Records contained in a dataset:

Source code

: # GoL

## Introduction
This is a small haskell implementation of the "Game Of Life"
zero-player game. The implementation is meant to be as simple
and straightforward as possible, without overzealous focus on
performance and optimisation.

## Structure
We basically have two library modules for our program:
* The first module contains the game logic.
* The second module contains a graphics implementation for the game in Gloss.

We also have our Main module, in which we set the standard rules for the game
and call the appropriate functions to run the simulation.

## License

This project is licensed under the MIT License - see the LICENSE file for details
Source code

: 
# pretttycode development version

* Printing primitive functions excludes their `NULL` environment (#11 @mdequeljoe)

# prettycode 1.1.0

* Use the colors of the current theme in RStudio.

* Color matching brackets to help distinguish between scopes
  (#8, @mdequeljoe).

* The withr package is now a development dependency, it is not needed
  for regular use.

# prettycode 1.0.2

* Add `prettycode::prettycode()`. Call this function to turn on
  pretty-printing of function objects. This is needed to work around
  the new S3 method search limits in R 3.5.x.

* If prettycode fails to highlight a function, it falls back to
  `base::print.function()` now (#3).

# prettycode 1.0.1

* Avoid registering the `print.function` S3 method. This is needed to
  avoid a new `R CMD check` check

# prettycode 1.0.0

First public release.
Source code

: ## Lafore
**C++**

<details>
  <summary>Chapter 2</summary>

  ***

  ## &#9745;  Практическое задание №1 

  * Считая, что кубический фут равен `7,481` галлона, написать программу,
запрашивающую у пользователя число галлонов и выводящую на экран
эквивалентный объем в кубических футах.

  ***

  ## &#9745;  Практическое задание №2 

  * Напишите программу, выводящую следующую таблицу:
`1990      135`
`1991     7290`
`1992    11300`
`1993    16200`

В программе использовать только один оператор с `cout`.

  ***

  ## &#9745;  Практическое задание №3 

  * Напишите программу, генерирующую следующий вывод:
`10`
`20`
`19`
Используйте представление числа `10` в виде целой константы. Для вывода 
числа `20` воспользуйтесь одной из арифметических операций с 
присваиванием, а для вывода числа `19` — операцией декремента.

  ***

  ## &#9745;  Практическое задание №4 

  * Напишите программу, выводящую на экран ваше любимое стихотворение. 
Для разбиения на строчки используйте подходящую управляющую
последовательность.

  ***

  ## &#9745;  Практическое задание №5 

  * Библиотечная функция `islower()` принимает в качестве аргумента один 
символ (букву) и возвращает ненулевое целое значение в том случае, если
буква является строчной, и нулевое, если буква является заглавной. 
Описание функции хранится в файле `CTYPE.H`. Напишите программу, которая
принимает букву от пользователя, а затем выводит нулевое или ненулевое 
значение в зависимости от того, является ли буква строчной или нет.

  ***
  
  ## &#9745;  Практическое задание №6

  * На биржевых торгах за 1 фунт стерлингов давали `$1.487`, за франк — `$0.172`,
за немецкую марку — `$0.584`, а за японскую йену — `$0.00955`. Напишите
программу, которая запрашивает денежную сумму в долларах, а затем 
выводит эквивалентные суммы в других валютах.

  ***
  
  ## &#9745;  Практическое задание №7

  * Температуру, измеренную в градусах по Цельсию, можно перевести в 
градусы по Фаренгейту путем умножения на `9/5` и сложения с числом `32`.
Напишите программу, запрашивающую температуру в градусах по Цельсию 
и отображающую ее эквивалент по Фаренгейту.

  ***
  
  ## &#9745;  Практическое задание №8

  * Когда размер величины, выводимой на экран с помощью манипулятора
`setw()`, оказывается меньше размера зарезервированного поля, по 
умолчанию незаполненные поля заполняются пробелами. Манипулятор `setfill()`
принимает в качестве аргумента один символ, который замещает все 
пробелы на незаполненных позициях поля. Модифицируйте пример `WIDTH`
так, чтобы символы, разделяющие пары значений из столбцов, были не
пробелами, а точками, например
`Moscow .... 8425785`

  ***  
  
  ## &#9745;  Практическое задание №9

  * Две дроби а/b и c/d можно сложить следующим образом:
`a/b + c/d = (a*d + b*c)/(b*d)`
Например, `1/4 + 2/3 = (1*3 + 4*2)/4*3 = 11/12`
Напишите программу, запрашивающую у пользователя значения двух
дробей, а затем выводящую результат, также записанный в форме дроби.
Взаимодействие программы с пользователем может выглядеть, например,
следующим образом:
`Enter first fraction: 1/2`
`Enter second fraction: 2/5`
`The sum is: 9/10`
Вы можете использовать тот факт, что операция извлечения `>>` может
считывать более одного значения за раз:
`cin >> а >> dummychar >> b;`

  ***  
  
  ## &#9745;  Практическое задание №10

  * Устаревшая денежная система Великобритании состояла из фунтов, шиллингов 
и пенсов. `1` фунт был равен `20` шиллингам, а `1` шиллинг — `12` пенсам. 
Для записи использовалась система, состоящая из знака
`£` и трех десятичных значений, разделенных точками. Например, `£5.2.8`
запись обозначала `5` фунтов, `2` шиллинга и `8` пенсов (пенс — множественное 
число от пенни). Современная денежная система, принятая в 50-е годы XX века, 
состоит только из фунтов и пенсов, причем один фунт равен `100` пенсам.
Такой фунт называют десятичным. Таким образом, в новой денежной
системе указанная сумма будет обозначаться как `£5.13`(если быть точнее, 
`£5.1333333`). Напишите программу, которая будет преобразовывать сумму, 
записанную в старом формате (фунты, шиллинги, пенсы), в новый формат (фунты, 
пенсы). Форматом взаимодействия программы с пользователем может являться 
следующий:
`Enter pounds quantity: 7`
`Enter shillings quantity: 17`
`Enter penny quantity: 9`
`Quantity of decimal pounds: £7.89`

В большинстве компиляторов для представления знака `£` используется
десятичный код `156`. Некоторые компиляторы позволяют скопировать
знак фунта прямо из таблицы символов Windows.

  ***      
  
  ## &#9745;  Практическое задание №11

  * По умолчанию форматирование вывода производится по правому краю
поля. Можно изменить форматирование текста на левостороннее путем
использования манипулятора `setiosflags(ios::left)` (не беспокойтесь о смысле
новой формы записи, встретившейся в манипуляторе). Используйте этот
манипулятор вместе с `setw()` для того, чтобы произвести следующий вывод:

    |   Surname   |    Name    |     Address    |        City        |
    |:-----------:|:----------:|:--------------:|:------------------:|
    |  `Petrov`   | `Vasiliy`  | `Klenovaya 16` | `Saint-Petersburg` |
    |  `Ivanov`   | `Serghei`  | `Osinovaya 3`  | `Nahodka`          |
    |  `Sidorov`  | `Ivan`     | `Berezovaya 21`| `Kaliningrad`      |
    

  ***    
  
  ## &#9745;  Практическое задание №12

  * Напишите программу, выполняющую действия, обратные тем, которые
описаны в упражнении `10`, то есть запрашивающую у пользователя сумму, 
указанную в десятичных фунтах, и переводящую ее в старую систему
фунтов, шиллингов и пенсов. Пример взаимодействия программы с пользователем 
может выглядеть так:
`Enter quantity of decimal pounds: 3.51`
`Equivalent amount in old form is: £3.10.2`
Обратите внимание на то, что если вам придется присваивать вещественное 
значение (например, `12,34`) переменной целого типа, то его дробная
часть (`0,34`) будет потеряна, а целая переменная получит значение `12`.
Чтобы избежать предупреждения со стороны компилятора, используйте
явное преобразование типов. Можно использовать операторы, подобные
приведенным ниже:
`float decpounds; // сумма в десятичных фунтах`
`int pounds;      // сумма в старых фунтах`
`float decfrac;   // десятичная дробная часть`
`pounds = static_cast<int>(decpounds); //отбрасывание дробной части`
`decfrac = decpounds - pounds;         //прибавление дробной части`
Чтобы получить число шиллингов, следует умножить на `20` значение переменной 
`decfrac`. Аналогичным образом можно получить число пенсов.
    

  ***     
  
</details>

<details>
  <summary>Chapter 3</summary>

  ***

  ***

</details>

- _What to do_
Output the lines of the records above exactly as they appear, from the line containing "и трех десятичных" through the line containing "записанную в старом".

- _Your solution_
`£` и трех десятичных значений, разделенных точками. Например, `£5.2.8`
запись обозначала `5` фунтов, `2` шиллинга и `8` пенсов (пенс — множественное 
число от пенни). Современная денежная система, принятая в 50-е годы XX века, 
состоит только из фунтов и пенсов, причем один фунт равен `100` пенсам.
Такой фунт называют десятичным. Таким образом, в новой денежной
системе указанная сумма будет обозначаться как `£5.13`(если быть точнее, 
`£5.1333333`). Напишите программу, которая будет преобразовывать сумму, 
записанную в старом формате (фунты, шиллинги, пенсы), в новый формат (фунты, 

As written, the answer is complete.